(Plain-text document sources)
------
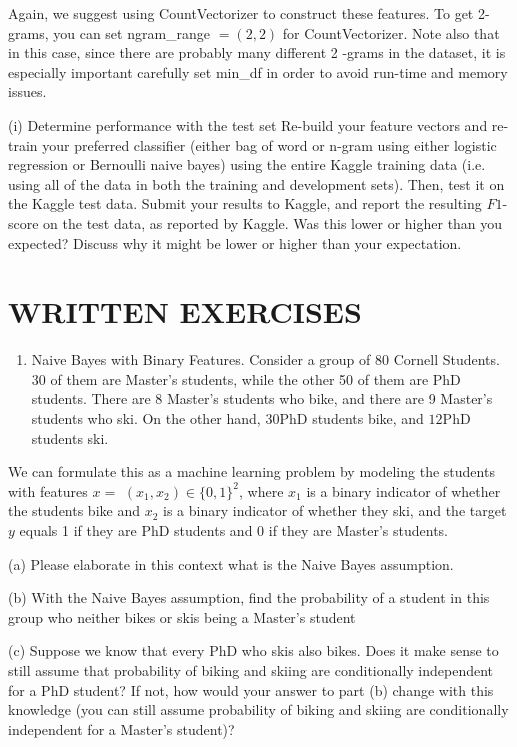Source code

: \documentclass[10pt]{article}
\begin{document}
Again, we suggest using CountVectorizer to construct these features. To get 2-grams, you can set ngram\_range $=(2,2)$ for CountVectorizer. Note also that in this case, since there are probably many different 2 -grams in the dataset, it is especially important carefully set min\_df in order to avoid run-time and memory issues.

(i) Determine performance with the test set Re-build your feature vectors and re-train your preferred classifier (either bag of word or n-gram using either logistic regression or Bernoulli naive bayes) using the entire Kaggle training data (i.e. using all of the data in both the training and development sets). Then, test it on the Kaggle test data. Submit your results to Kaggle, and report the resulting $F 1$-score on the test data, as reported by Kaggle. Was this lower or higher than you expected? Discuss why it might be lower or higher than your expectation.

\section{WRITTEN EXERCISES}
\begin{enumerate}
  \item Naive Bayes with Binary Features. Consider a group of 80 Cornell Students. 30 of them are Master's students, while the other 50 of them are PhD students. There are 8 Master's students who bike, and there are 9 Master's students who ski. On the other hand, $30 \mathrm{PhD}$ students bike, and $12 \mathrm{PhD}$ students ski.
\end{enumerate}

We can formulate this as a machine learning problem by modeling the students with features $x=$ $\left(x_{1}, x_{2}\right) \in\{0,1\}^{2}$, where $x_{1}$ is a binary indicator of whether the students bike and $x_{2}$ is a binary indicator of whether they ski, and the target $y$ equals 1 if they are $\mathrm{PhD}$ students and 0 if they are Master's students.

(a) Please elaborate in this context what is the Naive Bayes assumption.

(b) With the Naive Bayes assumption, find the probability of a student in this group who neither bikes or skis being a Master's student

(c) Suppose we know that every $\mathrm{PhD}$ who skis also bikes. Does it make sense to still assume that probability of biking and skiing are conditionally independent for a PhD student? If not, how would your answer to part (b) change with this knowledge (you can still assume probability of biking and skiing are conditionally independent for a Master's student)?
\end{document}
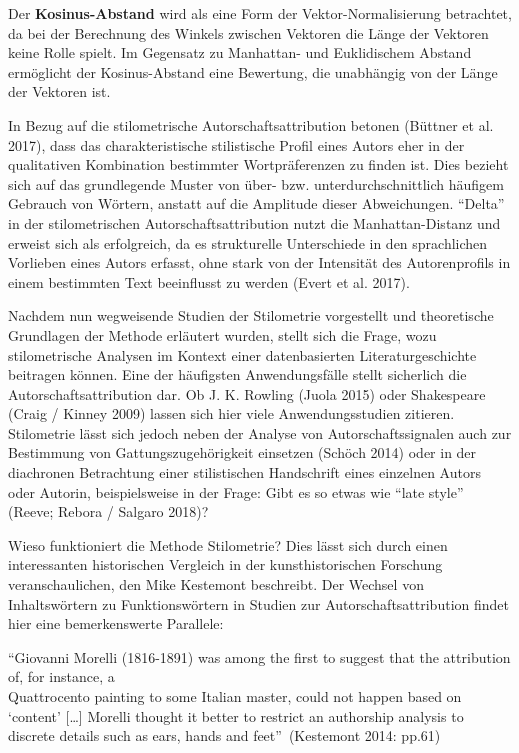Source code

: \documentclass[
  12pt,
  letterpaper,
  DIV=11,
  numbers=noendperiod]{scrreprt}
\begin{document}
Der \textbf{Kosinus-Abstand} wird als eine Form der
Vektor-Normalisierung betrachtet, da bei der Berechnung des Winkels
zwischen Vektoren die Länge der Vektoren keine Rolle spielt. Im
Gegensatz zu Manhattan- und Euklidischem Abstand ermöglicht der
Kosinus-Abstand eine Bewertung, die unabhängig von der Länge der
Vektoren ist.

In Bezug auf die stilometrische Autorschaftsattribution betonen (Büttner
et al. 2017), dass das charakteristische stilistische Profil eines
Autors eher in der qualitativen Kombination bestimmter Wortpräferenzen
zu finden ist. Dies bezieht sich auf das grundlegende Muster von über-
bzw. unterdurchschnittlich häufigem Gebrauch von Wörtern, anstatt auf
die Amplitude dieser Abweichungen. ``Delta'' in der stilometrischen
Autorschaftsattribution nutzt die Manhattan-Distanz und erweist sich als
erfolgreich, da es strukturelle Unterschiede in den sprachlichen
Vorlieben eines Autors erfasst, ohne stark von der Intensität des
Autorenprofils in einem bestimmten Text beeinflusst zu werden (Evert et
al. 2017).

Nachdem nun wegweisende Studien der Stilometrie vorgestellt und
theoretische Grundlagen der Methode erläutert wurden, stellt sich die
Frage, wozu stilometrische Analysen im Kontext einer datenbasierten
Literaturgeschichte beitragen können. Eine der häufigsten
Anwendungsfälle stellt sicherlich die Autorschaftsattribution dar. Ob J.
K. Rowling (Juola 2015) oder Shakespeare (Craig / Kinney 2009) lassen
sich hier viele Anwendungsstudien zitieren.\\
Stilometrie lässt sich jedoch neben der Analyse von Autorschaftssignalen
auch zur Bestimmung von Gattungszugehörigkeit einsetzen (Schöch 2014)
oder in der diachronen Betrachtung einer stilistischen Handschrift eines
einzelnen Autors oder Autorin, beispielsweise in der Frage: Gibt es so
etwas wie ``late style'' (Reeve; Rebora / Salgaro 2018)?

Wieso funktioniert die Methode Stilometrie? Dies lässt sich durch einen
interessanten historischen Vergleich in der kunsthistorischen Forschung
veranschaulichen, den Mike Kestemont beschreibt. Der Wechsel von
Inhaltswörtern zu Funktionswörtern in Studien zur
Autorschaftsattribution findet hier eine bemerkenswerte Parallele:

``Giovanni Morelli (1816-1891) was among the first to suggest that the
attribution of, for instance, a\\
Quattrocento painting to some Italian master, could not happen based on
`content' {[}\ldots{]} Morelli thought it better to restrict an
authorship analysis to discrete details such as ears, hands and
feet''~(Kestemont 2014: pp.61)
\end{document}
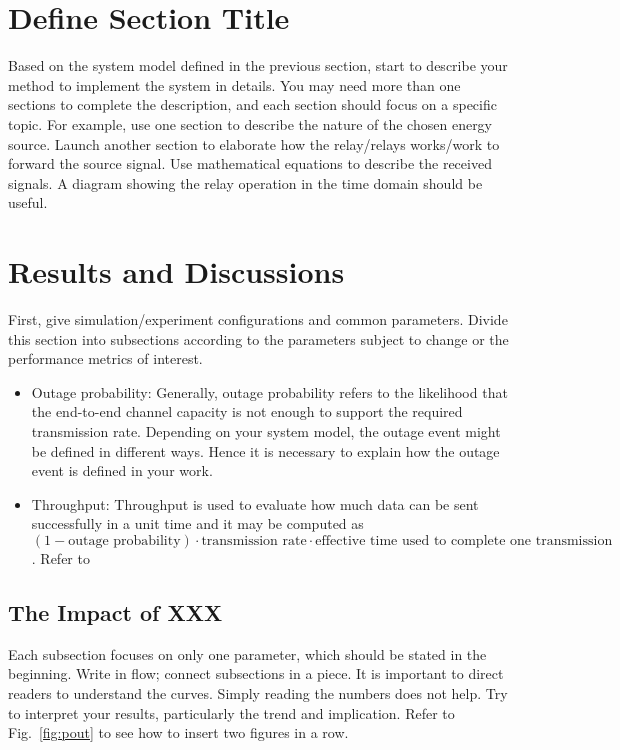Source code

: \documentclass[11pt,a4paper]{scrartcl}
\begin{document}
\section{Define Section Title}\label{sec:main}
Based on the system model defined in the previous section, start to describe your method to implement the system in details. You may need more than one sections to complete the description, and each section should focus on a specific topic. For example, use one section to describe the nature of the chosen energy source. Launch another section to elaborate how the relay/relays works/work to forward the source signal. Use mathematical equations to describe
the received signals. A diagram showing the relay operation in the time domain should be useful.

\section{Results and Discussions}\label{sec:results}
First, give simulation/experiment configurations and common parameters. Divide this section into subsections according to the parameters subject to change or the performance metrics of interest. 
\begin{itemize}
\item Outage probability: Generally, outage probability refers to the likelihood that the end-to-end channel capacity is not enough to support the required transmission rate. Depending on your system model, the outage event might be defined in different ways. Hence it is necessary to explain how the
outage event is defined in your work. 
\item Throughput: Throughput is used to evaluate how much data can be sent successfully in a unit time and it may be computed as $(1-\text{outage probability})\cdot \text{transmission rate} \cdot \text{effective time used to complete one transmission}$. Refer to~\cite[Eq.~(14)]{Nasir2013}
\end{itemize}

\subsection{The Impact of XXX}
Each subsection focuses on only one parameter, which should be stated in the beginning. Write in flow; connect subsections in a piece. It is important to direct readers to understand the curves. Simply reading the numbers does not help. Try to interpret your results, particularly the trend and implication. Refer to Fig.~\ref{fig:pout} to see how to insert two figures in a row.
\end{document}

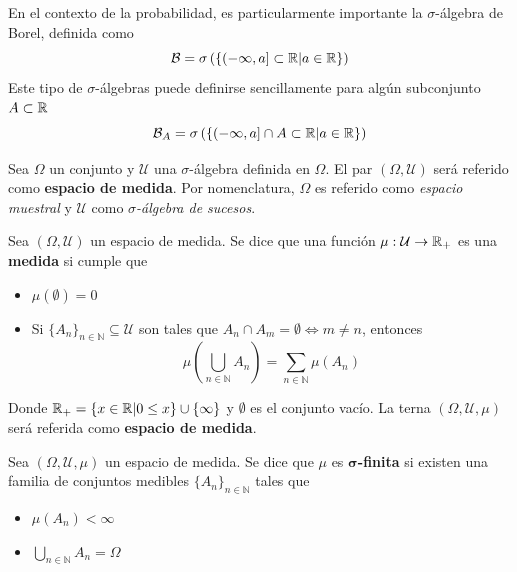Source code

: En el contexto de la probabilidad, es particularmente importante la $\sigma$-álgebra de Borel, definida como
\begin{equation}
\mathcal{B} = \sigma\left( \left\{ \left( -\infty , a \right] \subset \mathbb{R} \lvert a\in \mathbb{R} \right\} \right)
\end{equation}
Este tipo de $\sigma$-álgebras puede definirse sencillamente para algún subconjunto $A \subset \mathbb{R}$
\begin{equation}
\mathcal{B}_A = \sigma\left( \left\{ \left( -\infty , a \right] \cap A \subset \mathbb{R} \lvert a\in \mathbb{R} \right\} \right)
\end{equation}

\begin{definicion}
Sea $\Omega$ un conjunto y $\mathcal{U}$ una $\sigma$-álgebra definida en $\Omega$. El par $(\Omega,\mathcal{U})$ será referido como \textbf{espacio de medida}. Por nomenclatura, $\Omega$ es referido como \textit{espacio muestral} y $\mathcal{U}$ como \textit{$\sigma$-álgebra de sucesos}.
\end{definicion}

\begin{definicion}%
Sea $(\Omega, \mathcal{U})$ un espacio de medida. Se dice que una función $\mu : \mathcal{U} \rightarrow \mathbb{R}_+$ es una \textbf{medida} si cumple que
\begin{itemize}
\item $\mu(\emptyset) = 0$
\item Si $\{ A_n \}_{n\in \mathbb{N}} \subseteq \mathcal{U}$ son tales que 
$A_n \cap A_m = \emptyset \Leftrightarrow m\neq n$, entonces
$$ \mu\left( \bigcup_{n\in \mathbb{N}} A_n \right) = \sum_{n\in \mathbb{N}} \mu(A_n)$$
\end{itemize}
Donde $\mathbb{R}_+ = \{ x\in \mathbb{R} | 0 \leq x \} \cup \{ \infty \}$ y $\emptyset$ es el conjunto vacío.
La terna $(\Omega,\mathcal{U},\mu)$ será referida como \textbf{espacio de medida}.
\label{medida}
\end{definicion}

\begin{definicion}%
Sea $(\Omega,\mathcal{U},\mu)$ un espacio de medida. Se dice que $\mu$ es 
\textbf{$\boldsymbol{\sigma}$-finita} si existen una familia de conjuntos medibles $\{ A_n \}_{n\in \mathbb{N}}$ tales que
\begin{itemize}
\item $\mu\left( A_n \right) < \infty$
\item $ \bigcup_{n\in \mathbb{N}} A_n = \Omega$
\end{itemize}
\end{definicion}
------
• **Problem**
Please find the lines in the data that contain the word "textbf" and copy them.

• **Your solution**
Der \textbf{Kosinus-Abstand} wird als eine Form der
Sea $\Omega$ un conjunto y $\mathcal{U}$ una $\sigma$-álgebra definida en $\Omega$. El par $(\Omega,\mathcal{U})$ será referido como \textbf{espacio de medida}. Por nomenclatura, $\Omega$ es referido como \textit{espacio muestral} y $\mathcal{U}$ como \textit{$\sigma$-álgebra de sucesos}.
Sea $(\Omega, \mathcal{U})$ un espacio de medida. Se dice que una función $\mu : \mathcal{U} \rightarrow \mathbb{R}_+$ es una \textbf{medida} si cumple que
La terna $(\Omega,\mathcal{U},\mu)$ será referida como \textbf{espacio de medida}.
\textbf{$\boldsymbol{\sigma}$-finita} si existen una familia de conjuntos medibles $\{ A_n \}_{n\in \mathbb{N}}$ tales que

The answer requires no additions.